CHARLOTTE, N.C. -- Jamal Mashburn and the Charlotte Hornets had the last laugh. Pat Riley and the Miami Heat are headed for another long offseason.
Mashburn, acquired from Miami in a nine-player offseason deal, got the best of his former team by scoring 21 points to lead the headband-wearing Hornets to a 94-79 victory Friday night, completing a stunning three-game sweep.
''Sure, it's gratifying,'' said Mashburn, who set personal playoff bests with nine rebounds and eight assists.
''I'm not going to sit here and lie and say I didn't want to do this the whole series. I did want to sweep them and prove a point and I think I proved it.''
Baron Davis also scored 21 in front of a raucous crowd of 22,283, and Miami was eliminated in the first round of the playoffs for the fourth time in Riley's six years as the Heat's coach.
Charlotte won the three games by a total of 67 points, and held Miami to a record-low 235 for the series.
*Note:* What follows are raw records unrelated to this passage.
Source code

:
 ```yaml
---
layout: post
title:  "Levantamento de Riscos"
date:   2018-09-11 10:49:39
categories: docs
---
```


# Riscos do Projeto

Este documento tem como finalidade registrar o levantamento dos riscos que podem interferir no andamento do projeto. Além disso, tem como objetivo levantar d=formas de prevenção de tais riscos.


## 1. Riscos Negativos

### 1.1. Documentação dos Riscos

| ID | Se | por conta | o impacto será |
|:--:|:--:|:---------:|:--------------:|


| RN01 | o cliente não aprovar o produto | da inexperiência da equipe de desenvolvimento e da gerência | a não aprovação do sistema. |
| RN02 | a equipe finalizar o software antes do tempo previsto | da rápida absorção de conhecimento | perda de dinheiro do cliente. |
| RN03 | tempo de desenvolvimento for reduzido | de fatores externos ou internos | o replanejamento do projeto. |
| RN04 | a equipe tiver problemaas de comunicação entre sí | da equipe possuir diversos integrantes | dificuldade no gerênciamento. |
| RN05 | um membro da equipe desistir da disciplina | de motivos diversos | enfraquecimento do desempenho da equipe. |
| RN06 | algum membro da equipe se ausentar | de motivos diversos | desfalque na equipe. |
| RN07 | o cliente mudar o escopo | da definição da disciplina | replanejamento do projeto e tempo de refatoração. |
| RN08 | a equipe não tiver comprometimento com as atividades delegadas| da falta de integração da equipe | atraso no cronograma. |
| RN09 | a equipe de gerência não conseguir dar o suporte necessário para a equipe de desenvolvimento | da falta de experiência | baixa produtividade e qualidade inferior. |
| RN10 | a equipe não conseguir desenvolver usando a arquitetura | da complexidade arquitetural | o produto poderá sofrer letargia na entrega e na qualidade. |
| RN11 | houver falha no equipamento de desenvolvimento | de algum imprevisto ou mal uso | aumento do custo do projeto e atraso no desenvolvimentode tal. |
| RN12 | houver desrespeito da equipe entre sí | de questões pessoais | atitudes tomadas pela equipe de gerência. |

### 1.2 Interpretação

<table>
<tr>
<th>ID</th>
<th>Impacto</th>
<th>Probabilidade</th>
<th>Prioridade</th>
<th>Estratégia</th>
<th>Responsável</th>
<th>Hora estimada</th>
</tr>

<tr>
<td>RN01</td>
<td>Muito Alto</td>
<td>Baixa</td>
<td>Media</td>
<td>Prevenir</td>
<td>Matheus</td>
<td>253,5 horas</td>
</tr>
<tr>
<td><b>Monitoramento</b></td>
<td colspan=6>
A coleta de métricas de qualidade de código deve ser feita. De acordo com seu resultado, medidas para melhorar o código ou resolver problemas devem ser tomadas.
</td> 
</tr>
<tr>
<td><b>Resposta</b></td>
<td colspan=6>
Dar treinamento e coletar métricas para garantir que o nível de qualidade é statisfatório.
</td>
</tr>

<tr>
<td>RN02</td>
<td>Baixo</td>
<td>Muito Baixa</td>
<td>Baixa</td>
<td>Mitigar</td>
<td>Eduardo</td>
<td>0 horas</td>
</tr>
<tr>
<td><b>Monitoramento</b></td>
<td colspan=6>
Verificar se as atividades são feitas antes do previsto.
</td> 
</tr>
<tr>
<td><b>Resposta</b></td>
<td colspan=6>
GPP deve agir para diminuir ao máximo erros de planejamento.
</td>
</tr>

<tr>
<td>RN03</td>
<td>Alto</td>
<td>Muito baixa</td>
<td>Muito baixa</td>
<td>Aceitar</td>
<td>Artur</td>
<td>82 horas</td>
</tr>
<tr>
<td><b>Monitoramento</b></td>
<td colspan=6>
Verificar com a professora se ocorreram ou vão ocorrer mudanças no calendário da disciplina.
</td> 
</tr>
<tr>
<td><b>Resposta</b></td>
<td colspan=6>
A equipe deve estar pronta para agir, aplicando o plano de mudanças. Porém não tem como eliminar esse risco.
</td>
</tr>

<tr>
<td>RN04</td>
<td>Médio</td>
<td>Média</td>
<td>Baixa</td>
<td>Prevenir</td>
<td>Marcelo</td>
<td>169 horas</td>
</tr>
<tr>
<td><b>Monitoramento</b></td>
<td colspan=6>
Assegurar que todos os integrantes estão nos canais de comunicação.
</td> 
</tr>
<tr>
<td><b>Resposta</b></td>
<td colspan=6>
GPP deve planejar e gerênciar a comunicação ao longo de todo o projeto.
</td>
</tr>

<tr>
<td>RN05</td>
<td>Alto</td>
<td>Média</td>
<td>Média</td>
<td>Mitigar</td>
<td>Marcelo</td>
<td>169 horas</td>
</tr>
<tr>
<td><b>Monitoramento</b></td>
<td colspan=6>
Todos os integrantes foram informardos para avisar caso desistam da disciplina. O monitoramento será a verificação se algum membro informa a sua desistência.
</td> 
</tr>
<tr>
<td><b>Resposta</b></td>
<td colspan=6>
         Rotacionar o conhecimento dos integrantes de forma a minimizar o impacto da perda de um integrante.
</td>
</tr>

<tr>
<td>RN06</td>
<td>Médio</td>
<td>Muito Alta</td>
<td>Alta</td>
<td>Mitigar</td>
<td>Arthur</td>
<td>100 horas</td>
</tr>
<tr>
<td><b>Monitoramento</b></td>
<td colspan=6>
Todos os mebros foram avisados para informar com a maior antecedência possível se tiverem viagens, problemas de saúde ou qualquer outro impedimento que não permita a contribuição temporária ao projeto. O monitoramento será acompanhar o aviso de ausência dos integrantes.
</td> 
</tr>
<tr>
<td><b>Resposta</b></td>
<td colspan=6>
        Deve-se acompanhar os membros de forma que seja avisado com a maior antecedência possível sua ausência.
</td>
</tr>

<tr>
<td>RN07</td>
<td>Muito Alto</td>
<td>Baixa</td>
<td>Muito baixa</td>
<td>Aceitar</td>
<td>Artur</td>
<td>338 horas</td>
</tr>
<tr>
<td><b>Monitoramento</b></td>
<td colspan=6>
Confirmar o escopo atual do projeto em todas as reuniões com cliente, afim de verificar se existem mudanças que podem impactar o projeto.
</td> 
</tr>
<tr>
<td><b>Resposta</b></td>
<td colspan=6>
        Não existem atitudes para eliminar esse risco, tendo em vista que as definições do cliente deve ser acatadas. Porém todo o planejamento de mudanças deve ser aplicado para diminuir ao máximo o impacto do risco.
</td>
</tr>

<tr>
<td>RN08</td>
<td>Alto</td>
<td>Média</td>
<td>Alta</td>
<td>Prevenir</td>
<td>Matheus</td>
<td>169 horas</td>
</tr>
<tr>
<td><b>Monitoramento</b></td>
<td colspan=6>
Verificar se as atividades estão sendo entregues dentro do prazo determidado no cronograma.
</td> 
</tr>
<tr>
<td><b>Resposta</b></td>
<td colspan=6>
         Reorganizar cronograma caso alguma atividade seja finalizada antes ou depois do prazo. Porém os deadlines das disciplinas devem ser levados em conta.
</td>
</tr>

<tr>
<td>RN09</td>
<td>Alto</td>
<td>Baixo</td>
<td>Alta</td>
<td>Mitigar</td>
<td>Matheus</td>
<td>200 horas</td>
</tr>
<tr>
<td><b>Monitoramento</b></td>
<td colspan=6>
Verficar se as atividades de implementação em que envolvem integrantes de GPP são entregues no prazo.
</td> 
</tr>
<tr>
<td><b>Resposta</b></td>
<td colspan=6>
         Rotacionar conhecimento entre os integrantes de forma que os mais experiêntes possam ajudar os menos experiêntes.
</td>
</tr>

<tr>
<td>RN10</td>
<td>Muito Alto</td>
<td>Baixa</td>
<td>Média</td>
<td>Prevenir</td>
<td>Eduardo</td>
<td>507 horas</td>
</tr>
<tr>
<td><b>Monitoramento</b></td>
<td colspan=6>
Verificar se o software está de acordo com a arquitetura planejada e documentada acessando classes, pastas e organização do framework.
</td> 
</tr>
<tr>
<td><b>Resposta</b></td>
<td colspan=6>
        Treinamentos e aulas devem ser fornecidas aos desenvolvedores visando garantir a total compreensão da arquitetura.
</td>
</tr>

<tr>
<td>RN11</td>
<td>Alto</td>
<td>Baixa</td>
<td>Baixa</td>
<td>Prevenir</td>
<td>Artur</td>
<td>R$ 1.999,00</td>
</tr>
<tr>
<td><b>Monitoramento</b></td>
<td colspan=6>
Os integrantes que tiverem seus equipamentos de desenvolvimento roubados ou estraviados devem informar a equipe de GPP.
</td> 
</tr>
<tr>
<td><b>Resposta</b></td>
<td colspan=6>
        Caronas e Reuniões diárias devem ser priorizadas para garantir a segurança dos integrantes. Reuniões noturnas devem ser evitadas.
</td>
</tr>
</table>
The old record for fewest points in a three-game playoff series was 239.
''It was no contest, we were outcoached, outran, outjumped, everything,'' Riley said.
''I'm like a basketball coach-aholic that bottoms out. I need to find a 12-step program, that's how I look at it. I'm going to have to do some real deep, deep searching here on how this game has got to be played for the Miami Heat to go forward.''
Mashburn averaged 23.6 points in the series -- and was a record 25-for-25 on free throws -- to carry the Hornets into the second round of the playoffs for the third time in franchise history. They've never been to the Eastern Conference finals.
Mashburn shattered the mark for most free throws made without a miss in a three-game playoff series. Kiki Vandeweghe went 18-for-18 from the line for Denver against Phoenix in 1982.
Mashburn took much of the blame for Miami's past playoff failures. After the trade, which sent Anthony Mason and Eddie Jones to Miami, some of Mashburn's ex-teammates said the Heat would be better without him.
''His defense, his intensity, everything was just on a whole other level these three games,'' Davis said. ''He really wanted to beat them and we fed of his passion and desire.''
The Hornets, who wore headbands throughout the series to show team unity, took a double-digit lead early in the second quarter Friday and built it to 27 at halftime.
''There's power in the headbands, no doubt,'' Davis said. ''When you see a 13-year veteran agree to wear a headband, that means something. It shows this team is together, playing as one and we were for 12 quarters of basketball.''
The city of Charlotte had been blase about the Hornets all season and barely blinked when the franchise filed for relocation to Memphis last month.
But Friday's game drew the first true sellout of the season.
A year ago, just over 11,000 turned out for Charlotte's first-round playoff series against Philadelphia.
Fans were on their feet from the start Friday and were chanting ''Sweep! Sweep!'' when P.J. Brown hit two free throws to give the Hornets a 27-point lead right before halftime.
''That was just overwhelming,'' Hornets coach Paul Silas said. ''Hopefully a love affair is going to develop with this team the way it did in the early years.''
Former Hornets player Eddie Jones, booed every time he touched the ball, led Miami with 22 points.
Tim Hardaway, ineffective in the first two games because of a bruised left foot, didn't play for Miami. The Heat used a combination of Anthony Carter and rookie Eddie House in his place.
Davis scored 14 in the first half -- six on flying dunks -- and David Wesley had 12 as the Hornets took a 58-31 lead at the break.
Miami struggled to get the ball inside to its powerful frontline of Alonzo Mourning, Anthony Mason -- two former Hornets -- and Brian Grant until the result was decided.
The trio was held to a combined 31 points in the game.
Mourning, playing in his 16th game after missing most of the season with kidney disease, had 12 points and nine rebounds.
''I don't have any idea at all why this turned out the way it turned out,'' Mourning said. ''With a healthy Miami Heat team, it would have been a totally different story.''
Notes: Miami held Detroit to 239 points in their three-game series last season, and New York limited Cleveland to that total in the 1996 playoffs. ... Fans sitting near Riley waved a sign that said ''Nice Trade, Pat'' and another that listed the stats of the principles in the trade. ... Charlotte's only other two sellouts this season had 4,000 fewer fans because the Hornets had tarps over the ''least desirable'' seats until the playoffs.